One funny way to bundle assets

👋 This page was last updated ~3 years ago. Just so you know.

Bear

There's one thing that bothers me. In part 1, why are we using hyper-staticfile? Couldn't we just use file:/// URLs?

Well, first off: showing off how easy it is to serve some static files, even in a "scary" language like Rust, is just not something I could pass up.

But also: think about distributing salvage as a tool. Will we want to distribute all those HTML/CSS/JS/font files alongside it?

Bear

Mhh no we'd probably want to bake them into the executable.

Right! So it's a single, self-contained application. And if those assets are in there, would we want to extract them to disk? When we need them?

Bear

I could see that getting messy... what if there's several instances of salvage running?

Exactly! They might try to write to the same path and we'd end up with corrupted files, or we'd have them generate unique paths and then we'd have a bunch of stuff on disk that might never get cleaned up.

Bear

Mh. And there's also the fact that.. the code we showed only ever used a single .drawio file that was already on disk.

Right!

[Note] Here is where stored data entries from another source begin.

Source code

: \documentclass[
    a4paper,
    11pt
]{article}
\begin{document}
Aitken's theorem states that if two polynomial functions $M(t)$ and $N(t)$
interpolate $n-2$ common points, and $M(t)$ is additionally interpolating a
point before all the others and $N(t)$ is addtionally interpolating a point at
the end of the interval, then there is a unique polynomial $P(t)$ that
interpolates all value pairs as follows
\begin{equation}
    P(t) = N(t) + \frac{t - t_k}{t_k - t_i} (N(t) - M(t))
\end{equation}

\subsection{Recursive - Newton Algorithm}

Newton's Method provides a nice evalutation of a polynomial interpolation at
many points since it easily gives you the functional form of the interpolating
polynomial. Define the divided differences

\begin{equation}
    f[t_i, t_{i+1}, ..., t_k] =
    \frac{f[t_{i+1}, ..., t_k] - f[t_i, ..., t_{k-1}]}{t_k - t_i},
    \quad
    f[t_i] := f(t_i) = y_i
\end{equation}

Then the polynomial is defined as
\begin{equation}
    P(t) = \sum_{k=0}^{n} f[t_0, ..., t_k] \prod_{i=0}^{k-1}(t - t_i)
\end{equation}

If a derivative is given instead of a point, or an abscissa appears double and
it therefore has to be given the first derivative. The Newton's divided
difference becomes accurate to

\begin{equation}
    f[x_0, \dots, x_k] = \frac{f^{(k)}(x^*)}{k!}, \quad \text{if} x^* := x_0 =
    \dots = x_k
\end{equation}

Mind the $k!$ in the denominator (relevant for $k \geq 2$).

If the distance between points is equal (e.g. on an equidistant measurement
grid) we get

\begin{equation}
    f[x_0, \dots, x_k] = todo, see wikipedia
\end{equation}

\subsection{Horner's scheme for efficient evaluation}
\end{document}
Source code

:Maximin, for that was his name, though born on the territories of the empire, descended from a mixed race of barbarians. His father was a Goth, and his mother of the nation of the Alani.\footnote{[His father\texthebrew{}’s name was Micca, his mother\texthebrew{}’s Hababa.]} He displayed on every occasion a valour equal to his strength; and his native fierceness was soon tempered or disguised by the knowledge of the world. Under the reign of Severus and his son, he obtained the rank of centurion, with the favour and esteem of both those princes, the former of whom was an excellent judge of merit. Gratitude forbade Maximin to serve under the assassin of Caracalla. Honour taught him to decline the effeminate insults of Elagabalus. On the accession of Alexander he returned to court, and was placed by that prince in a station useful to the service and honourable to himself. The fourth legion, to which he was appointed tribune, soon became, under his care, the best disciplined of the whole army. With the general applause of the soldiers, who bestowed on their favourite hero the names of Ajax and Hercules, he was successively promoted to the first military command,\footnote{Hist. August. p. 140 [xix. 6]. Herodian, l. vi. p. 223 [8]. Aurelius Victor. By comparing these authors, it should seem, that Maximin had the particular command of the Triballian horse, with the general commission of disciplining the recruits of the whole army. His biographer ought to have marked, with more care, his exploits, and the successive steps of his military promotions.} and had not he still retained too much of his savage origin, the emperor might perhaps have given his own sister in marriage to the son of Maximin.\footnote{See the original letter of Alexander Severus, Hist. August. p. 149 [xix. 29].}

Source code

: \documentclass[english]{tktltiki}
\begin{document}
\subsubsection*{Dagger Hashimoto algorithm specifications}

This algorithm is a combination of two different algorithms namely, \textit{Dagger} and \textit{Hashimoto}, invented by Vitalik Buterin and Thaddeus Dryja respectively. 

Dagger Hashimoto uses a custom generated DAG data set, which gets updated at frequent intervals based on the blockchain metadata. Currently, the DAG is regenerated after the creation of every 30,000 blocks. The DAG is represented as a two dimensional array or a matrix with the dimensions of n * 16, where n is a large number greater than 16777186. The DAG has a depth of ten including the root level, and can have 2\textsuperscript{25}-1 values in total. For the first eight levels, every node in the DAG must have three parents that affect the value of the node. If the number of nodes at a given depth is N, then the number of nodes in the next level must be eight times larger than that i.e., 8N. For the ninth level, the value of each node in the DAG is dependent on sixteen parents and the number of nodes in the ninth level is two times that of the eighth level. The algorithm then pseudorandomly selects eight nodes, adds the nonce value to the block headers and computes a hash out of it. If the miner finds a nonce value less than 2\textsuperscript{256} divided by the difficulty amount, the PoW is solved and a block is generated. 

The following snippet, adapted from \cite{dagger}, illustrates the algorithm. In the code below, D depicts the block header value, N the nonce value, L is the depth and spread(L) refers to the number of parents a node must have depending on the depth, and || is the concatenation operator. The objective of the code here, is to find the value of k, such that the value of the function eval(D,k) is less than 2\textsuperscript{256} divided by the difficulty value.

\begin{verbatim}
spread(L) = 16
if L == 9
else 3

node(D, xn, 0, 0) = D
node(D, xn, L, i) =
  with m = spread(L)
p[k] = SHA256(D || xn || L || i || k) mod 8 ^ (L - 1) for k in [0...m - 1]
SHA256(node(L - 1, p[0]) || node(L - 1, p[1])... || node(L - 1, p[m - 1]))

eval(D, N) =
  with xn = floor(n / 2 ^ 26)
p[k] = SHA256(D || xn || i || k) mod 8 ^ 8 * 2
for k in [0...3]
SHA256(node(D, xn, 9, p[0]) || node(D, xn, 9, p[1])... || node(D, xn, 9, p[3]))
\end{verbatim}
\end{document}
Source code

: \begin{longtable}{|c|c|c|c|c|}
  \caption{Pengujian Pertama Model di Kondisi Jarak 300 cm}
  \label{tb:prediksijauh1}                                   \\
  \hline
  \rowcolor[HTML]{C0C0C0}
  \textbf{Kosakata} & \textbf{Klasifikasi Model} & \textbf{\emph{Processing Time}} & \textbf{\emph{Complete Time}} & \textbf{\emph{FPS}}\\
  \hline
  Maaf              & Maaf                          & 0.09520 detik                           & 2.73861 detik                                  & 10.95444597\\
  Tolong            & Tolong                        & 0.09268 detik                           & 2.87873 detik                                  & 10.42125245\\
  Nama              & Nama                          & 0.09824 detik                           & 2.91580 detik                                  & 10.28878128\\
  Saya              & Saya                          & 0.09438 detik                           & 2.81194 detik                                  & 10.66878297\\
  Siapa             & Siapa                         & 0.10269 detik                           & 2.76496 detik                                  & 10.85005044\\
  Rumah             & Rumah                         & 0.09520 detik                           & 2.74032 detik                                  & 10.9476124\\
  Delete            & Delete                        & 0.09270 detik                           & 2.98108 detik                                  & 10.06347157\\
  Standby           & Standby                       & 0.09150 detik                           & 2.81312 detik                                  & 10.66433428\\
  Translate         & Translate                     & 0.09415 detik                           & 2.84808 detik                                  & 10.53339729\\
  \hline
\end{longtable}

Multiple requests to convert .drawio files to .pdf might be in-flight at any time, so our tool has to be resilient against that.

Bear

So what did we end up doing again?

I don't believe I've explained it yet.

Bear

Bonus part?

Bonus part!

One funny way to bundle assets

Here's the basic problem: you have a directory structure like this one:

    src/
        main.rs
    drawio-assets/
        index.html

And you don't want to have to distribute futile.exe (or futile on non-Windows platforms) with all those files. You want them bundled in the binary.

The way I went with it (and it's not the only way) is to make a build script!

TOML markup
# in `salvage/Cargo.toml`

[build-dependencies]
walkdir = "2.3.2"
zip = { version = "0.5.13", default-features = false, features = ["deflate", "time"] }
Rust code
use std::{env, fs::File, path::PathBuf};

use walkdir::WalkDir;
use zip::ZipWriter;

fn main() {
    bundle_drawio_assets();
        // cut: other steps
}

fn bundle_drawio_assets() {
    let manifest_dir = PathBuf::from(env::var("CARGO_MANIFEST_DIR").unwrap());
    let drawio_assets_dir = manifest_dir.join("drawio-assets");
    println!("cargo:rerun-if-changed={}", drawio_assets_dir.display());
    let out_dir = PathBuf::from(env::var("OUT_DIR").unwrap());
    let bundle_path = out_dir.join("drawio-assets.zip");
    let mut zw = ZipWriter::new(File::create(&bundle_path).unwrap());
    for entry in WalkDir::new(&drawio_assets_dir) {
        let entry = entry.unwrap();
        let disk_path = entry.path();
        let rel_path = disk_path
            .strip_prefix(&drawio_assets_dir)
            .unwrap()
            .to_string_lossy();
        let meta = entry.metadata().unwrap();

        if meta.is_dir() {
            zw.add_directory(rel_path, Default::default()).unwrap();
        } else if meta.is_file() {
            zw.start_file(rel_path, Default::default()).unwrap();
            std::io::copy(&mut File::open(disk_path).unwrap(), &mut zw).unwrap();
        } else {
            println!("cargo:warning=Ignoring entry {}", disk_path.display());
        }
    }
}

It's pretty straightforward! First, we find the drawio-assets directory, based on the value of the CARGO_MANIFEST_DIR environment variable that's passed to all cargo build scripts.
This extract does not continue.